Source texts of formatted documents

# # # # #

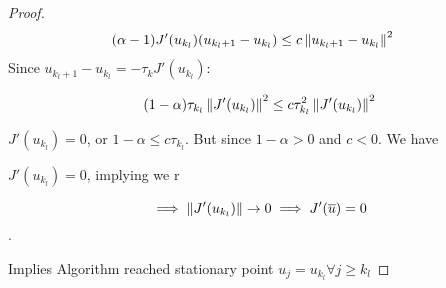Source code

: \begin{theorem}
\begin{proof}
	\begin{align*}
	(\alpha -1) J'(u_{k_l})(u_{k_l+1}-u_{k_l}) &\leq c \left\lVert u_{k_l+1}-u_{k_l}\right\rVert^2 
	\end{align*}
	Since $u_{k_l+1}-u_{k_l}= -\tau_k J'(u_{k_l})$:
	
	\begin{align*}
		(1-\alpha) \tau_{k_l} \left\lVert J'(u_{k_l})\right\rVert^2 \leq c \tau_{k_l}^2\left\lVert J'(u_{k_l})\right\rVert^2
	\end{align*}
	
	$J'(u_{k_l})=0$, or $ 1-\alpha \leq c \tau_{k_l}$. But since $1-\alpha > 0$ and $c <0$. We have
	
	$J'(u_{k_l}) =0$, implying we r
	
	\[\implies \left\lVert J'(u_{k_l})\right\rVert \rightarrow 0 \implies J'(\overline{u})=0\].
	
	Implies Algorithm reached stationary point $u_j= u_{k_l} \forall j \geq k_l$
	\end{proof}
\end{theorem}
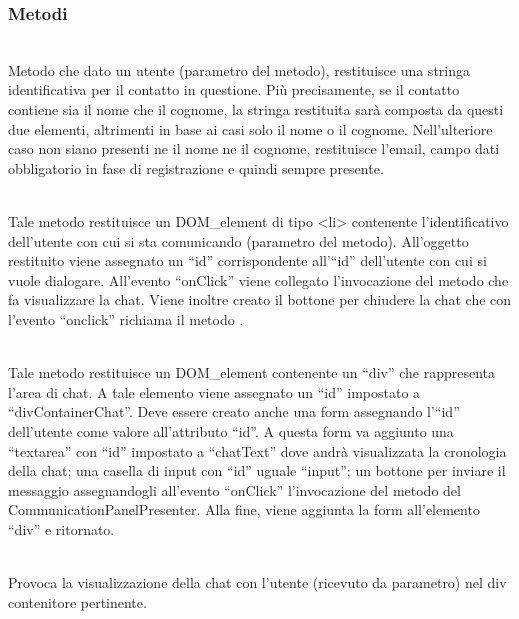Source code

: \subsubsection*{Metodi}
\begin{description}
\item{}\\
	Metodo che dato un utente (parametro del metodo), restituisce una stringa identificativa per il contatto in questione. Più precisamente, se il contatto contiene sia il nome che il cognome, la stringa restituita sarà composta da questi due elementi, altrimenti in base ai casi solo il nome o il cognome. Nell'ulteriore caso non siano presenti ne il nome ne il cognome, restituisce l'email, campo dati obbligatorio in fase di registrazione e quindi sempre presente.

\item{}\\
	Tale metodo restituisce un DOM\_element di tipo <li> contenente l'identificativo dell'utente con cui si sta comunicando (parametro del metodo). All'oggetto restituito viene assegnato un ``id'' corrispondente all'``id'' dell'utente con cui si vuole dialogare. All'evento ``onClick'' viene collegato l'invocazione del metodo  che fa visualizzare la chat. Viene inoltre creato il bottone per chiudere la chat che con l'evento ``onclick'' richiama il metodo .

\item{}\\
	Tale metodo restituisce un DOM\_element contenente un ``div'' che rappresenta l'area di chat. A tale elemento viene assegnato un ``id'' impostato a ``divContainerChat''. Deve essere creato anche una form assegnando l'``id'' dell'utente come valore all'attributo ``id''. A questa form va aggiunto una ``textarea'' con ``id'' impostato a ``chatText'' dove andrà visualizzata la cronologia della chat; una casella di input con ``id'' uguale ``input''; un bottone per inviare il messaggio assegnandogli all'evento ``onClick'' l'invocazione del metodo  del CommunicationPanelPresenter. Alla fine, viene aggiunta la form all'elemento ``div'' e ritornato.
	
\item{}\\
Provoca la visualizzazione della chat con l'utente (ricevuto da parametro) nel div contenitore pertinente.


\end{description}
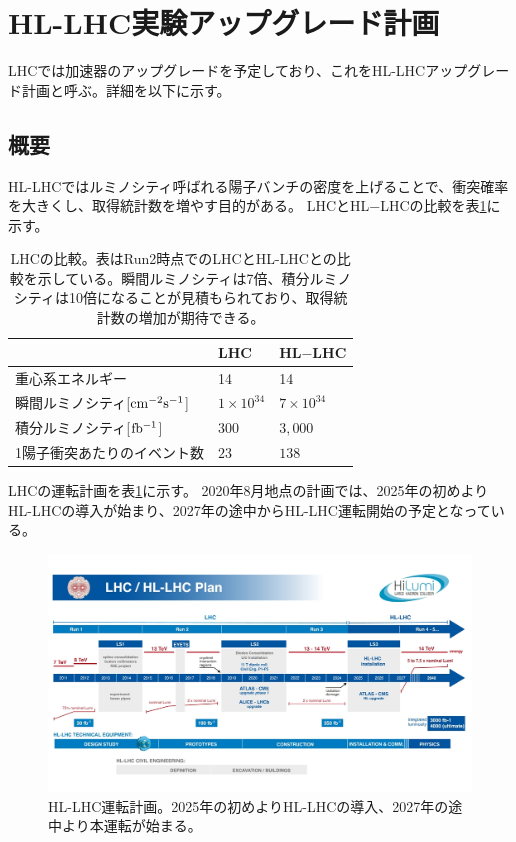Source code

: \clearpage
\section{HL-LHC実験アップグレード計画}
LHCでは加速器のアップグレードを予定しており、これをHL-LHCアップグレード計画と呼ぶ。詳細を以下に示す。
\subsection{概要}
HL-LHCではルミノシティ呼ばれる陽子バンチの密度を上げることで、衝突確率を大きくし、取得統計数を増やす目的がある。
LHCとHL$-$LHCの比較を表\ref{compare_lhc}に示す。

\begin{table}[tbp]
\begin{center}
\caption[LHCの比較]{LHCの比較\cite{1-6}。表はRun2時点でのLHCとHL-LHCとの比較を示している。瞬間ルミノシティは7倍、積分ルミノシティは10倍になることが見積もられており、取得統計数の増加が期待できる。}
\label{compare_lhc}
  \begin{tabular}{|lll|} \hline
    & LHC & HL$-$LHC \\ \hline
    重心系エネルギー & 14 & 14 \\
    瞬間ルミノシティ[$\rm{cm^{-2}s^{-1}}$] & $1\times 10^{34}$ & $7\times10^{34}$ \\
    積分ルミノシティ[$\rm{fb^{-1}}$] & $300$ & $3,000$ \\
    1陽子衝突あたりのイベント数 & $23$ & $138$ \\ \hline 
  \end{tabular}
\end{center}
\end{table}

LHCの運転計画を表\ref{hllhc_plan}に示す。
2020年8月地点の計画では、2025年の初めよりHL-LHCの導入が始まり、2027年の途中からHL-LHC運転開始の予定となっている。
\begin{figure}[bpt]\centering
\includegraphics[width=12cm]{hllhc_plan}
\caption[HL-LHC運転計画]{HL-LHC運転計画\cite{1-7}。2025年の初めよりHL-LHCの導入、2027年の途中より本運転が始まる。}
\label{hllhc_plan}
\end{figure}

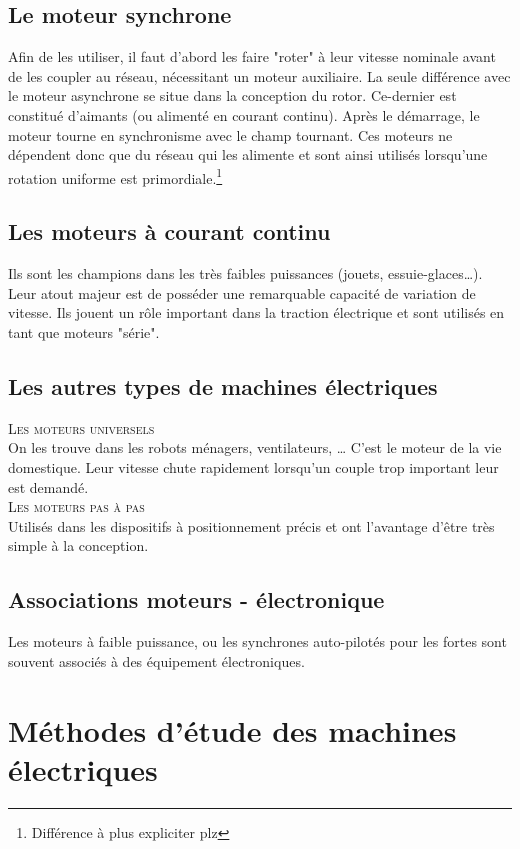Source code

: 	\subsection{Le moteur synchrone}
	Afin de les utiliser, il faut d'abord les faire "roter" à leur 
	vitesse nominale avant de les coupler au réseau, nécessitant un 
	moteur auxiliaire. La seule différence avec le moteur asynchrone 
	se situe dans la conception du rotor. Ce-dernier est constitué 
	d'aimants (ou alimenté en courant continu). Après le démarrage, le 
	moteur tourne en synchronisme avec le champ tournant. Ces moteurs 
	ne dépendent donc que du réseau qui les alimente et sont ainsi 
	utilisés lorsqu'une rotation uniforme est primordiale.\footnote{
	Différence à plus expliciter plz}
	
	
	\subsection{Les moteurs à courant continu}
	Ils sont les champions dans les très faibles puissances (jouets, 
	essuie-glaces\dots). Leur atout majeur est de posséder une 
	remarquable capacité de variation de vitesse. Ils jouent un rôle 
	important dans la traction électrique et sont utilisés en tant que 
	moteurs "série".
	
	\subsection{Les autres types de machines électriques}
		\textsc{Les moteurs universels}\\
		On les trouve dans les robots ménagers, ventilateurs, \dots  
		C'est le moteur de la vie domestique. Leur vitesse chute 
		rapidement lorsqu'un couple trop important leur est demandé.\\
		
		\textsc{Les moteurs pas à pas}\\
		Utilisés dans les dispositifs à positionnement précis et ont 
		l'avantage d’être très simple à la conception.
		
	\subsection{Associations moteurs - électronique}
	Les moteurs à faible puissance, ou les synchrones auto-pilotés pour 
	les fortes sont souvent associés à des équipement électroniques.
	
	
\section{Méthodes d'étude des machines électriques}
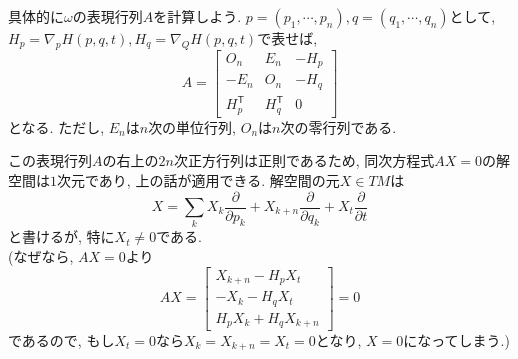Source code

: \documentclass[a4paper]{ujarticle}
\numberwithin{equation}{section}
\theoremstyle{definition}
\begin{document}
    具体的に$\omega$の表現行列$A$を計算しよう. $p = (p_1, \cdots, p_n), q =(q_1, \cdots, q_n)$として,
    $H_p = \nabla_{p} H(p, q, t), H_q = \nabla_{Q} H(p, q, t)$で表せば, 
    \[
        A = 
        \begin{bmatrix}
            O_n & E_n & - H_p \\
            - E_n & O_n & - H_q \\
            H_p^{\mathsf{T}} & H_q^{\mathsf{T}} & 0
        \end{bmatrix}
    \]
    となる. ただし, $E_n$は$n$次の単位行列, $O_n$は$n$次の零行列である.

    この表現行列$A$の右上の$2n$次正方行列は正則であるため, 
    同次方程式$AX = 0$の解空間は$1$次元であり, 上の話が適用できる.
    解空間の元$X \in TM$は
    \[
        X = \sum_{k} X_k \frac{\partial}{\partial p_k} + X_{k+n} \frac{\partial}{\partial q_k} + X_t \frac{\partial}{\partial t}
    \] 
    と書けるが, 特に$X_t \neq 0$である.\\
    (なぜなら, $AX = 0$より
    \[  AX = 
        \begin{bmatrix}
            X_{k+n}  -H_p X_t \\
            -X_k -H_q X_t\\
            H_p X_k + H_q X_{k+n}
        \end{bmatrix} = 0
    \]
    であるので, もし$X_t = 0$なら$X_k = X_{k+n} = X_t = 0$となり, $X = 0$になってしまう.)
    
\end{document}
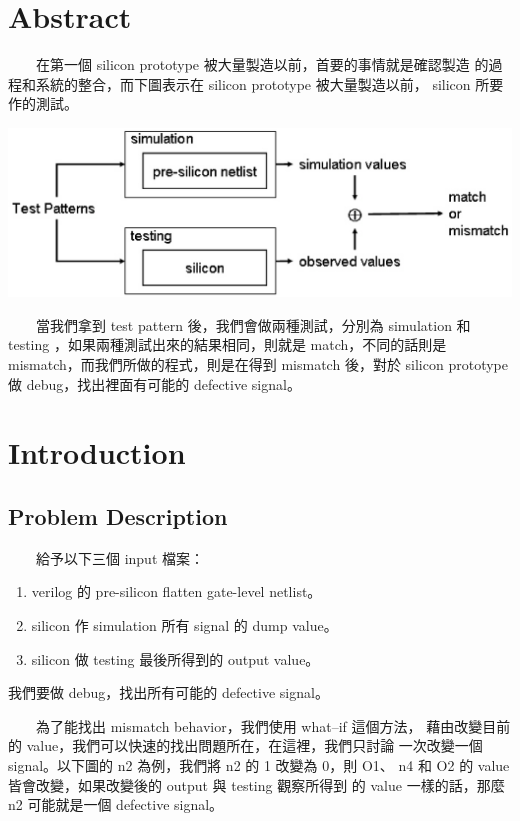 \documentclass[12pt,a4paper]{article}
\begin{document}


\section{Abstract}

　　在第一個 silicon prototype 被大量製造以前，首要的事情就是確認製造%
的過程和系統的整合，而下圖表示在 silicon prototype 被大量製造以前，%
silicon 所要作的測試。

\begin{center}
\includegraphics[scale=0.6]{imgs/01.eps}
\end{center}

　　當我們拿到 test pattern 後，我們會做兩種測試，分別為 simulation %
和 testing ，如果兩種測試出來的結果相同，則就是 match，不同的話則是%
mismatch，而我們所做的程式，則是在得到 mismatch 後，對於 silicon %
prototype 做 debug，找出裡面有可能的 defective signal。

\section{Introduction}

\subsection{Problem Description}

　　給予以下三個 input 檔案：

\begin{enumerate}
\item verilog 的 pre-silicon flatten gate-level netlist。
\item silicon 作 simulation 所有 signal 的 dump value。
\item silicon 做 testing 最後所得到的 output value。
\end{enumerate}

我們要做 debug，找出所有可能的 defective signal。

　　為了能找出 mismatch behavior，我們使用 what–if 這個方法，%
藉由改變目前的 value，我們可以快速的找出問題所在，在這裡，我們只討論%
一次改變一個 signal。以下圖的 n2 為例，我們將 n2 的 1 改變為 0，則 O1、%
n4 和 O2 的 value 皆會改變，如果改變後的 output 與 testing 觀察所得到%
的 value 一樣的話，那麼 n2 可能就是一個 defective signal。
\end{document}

# # # # #

◆ Task brief ◆
Copy out the lines starting at the one containing "一次改變一個 signal。以下圖的 n2" and ending with the last line of the entries. Include nothing else.

◆ Task output ◆
一次改變一個 signal。以下圖的 n2 為例，我們將 n2 的 1 改變為 0，則 O1、%
n4 和 O2 的 value 皆會改變，如果改變後的 output 與 testing 觀察所得到%
的 value 一樣的話，那麼 n2 可能就是一個 defective signal。
\end{document}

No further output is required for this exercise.